Die Türkei kennt keine Hochrechnungen, veröffentlicht wird nur das, was ausgezählt wurde. Dabei in der Kritik: die staatliche Nachrichtenagentur Anadolu. Die Opposition ortet "Manipulation".
Im April 2017 war es ein ähnliches Spielchen, das es den Nachrichtenredakteuren weltweit erschwert hat, ein Ergebnis vorherzusagen. Als die ersten Stimmen beim türkischen Verfassungsreferendum ausgezählt wurden, war das "Ja"-Lager von Präsident Recep Tayyip Erdogan weit voraus - mit über 60%. Doch der Abend sollte alle eines Besseren belehren. Je später es wurde, desto massiver schmolz der Vorsprung, bis schließlich nur eine knappe Mehrheit des Ja-Lagers mit 51,5% übrig blieb.
Denn Hochrechnungen, in denen nach Kriterien wie Region, Wahlverhalten, Wählerzusammensetzung etc. die Auszählungen interpretiert werden, gibt es in der Türkei nicht. Veröffentlicht wird das, was ausgezählt wurde und das noch dazu von der staatlichen Nachrichtenagentur Anadolu, die von der Opposition und internationalen Beobachtern skeptisch beobachtet wird. Auch bei den Parlaments- und Präsidentschaftswahlen am Sonntag war es so: Erdogan bzw. AKP lagen weit voran, der Vorsprung schmolz allerdings von Stunde zu Stunde. Dass Erdogan vorne liegt, daran bestand nie Zweifel, wie groß der Abstand zur Konkurrenz ist, das blieb lange offen. Damit müssen manche Journalisten auch umgehen lernen.
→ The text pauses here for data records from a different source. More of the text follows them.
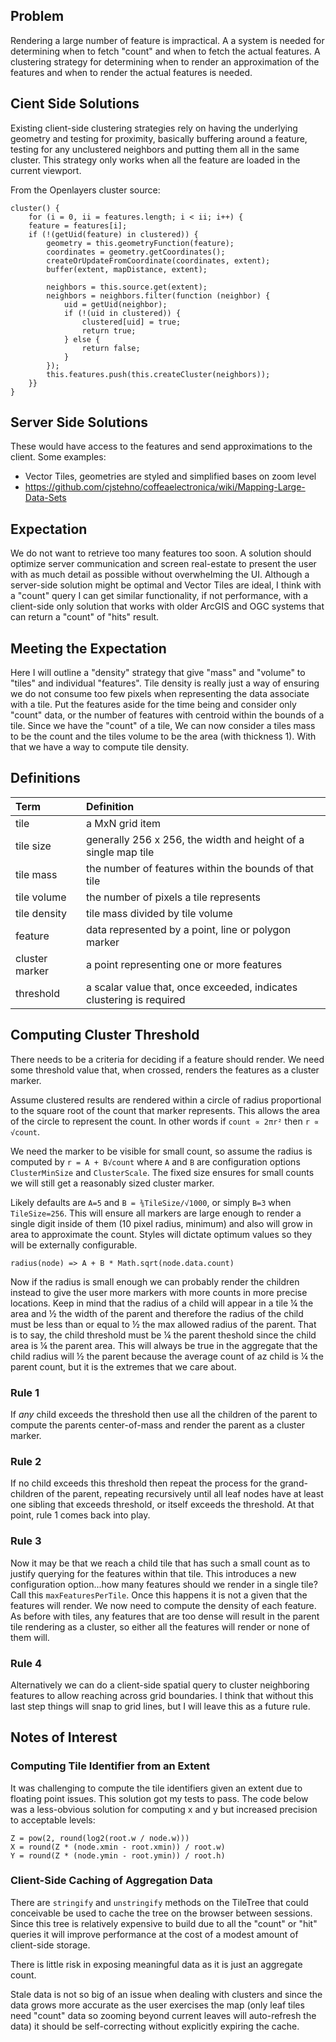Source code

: ## Problem
Rendering a large number of feature is impractical.  A a system is needed for determining when to fetch "count" and when to fetch the actual features.  A clustering strategy for determining when to render an approximation of the features and when to render the actual features is needed.

## Cient Side Solutions
Existing client-side clustering strategies rely on having the underlying geometry and testing for proximity, basically buffering around a feature, testing for any unclustered neighbors and putting them all in the same cluster.  This strategy only works when all the feature are loaded in the current viewport.

From the Openlayers cluster source:

    cluster() {
        for (i = 0, ii = features.length; i < ii; i++) {
        feature = features[i];
        if (!(getUid(feature) in clustered)) {
            geometry = this.geometryFunction(feature);
            coordinates = geometry.getCoordinates();
            createOrUpdateFromCoordinate(coordinates, extent);
            buffer(extent, mapDistance, extent);

            neighbors = this.source.get(extent);
            neighbors = neighbors.filter(function (neighbor) {
                uid = getUid(neighbor);
                if (!(uid in clustered)) {
                    clustered[uid] = true;
                    return true;
                } else {
                    return false;
                }
            });
            this.features.push(this.createCluster(neighbors));
        }}
    }

## Server Side Solutions
These would have access to the features and send approximations to the client.  Some examples:
* Vector Tiles, geometries are styled and simplified bases on zoom level
* https://github.com/cjstehno/coffeaelectronica/wiki/Mapping-Large-Data-Sets

## Expectation
We do not want to retrieve too many features too soon.  A solution should optimize server communication and screen real-estate to present the user with as much detail as possible without overwhelming the UI.  Although a server-side solution might be optimal and Vector Tiles are ideal, I think with a "count" query I can get similar functionality, if not performance, with a client-side only solution that works with older ArcGIS and OGC systems that can return a "count" of "hits" result.

## Meeting the Expectation
Here I will outline a "density" strategy that give "mass" and "volume" to "tiles" and individual "features".  Tile density is really just a way of ensuring we do not consume too few pixels when representing the data associate with a tile.  Put the features aside for the time being and consider only "count" data, or the number of features with centroid within the bounds of a tile.  Since we have the "count" of a tile, We can now consider a tiles mass to be the count and the tiles volume to be the area (with thickness 1).  With that we have a way to compute tile density.

## Definitions
| Term | Definition |
|:-|:-|
|tile|a MxN grid item|
|tile size|generally 256 x 256, the width and height of a single map tile|
|tile mass|the number of features within the bounds of that tile|
|tile volume|the number of pixels a tile represents|
|tile density|tile mass divided by tile volume|
|feature|data represented by a point, line or polygon marker|
|cluster marker|a point representing one or more features|
|threshold|a scalar value that, once exceeded, indicates clustering is required|

## Computing Cluster Threshold
There needs to be a criteria for deciding if a feature should render.  We need some threshold value that, when crossed, renders the features as a cluster marker.

Assume clustered results are rendered within a circle of radius proportional to the square root of the count that marker represents.  This allows the area of the circle to represent the count.  In other words if `count ∝ 2πr²` then `r ∝ √count`.

We need the marker to be visible for small count, so assume the radius is computed by `r = A + B√count` where `A` and `B` are configuration options `ClusterMinSize` and `ClusterScale`. The fixed size ensures for small counts we will still get a reasonably sized cluster marker.

Likely defaults are `A=5` and `B = ⅜TileSize/√1000`, or simply `B=3` when `TileSize=256`.  This will ensure all markers are large enough to render a single digit inside of them (10 pixel radius, minimum) and also will grow in area to approximate the count.  Styles will dictate optimum values so they will be externally configurable.

    radius(node) => A + B * Math.sqrt(node.data.count)

Now if the radius is small enough we can probably render the children instead to give the user more markers with more counts in more precise locations.  Keep in mind that the radius of a child will appear in a tile ¼ the area and ½ the width of the parent and therefore the radius of the child must be less than or equal to ½ the max allowed radius of the parent.  That is to say, the child threshold must be ¼ the parent theshold since the child area is ¼ the parent area.  This will always be true in the aggregate that the child radius will ½ the parent because the average count of az child is ¼ the parent count, but it is the extremes that we care about.  

### Rule 1
If *any* child exceeds the threshold then use all the children of the parent to compute the parents center-of-mass and render the parent as a cluster marker.  

### Rule 2
If no child exceeds this threshold then repeat the process for the grand-children of the parent, repeating recursively until all leaf nodes have at least one sibling that exceeds threshold, or itself exceeds the threshold.  At that point, rule 1 comes back into play.

### Rule 3
Now it may be that we reach a child tile that has such a small count as to justify querying for the features within that tile.  This introduces a new configuration option...how many features should we render in a single tile?  Call this `maxFeaturesPerTile`.
Once this happens it is not a given that the features will render.  We now need to compute the density of each feature.  As before with tiles, any features that are too dense will result in the parent tile rendering as a cluster, so either all the features will render or none of them will.  

### Rule 4
Alternatively we can do a client-side spatial query to cluster neighboring features to allow reaching across grid boundaries.  I think that without this last step things will snap to grid lines, but I will leave this as a future rule.

## Notes of Interest

### Computing Tile Identifier from an Extent
It was challenging to compute the tile identifiers given an extent due to floating point issues.  This solution got my tests to pass. The code below was a less-obvious solution for computing x and y but increased precision to acceptable levels:

    Z = pow(2, round(log2(root.w / node.w)))
    X = round(Z * (node.xmin - root.xmin)) / root.w)
    Y = round(Z * (node.ymin - root.ymin)) / root.h)

### Client-Side Caching of Aggregation Data
There are `stringify` and `unstringify` methods on the TileTree that could conceivable be used to cache the tree on the browser between sessions.  Since this tree is relatively expensive to build due to all the "count" or "hit" queries it will improve performance at the cost of a modest amount of client-side storage. 

There is little risk in exposing meaningful data as it is just an aggregate count.  

Stale data is not so big of an issue when dealing with clusters and since the data grows more accurate as the user exercises the map (only leaf tiles need "count" data so zooming beyond current leaves will auto-refresh the data) it should be self-correcting without explicitly expiring the cache.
Man wartet eben, bis fertig ausgezählt ist, um echte Aussagen treffen zu können.
Manipulationsvorwürfe
Doch das System hat den Nachteil, dass es Manipulationsvorwürfen die Tür öffnet. Anadolu ist die einzige offizielle Quelle für Teilergebnisse. Die Agentur hatte Erdogan kurz nach Beginn der Auszählung noch bei mehr als 60 Prozent gesehen. CHP-Sprecher Bülent Tezcan rief die Bürger dazu auf, sich vor der Wahlkommission in Ankara zu versammeln und dort bis zum Morgen auszuharren. Tezcan sagte, nach den seiner Partei vorliegenden Teilergebnissen habe Erdogan zu keiner Zeit 48 Prozent der Stimmen überschritten. "Wir rufen alle unsere Bürger in 81 Provinzen dazu auf, in den Bezirken vor die Wahlkommissionen zu gehen. Haltet Wache bis morgen früh, sowohl vor den Wahlkommissionen in den Bezirken, als auch vor der Wahlkommission in Ankara."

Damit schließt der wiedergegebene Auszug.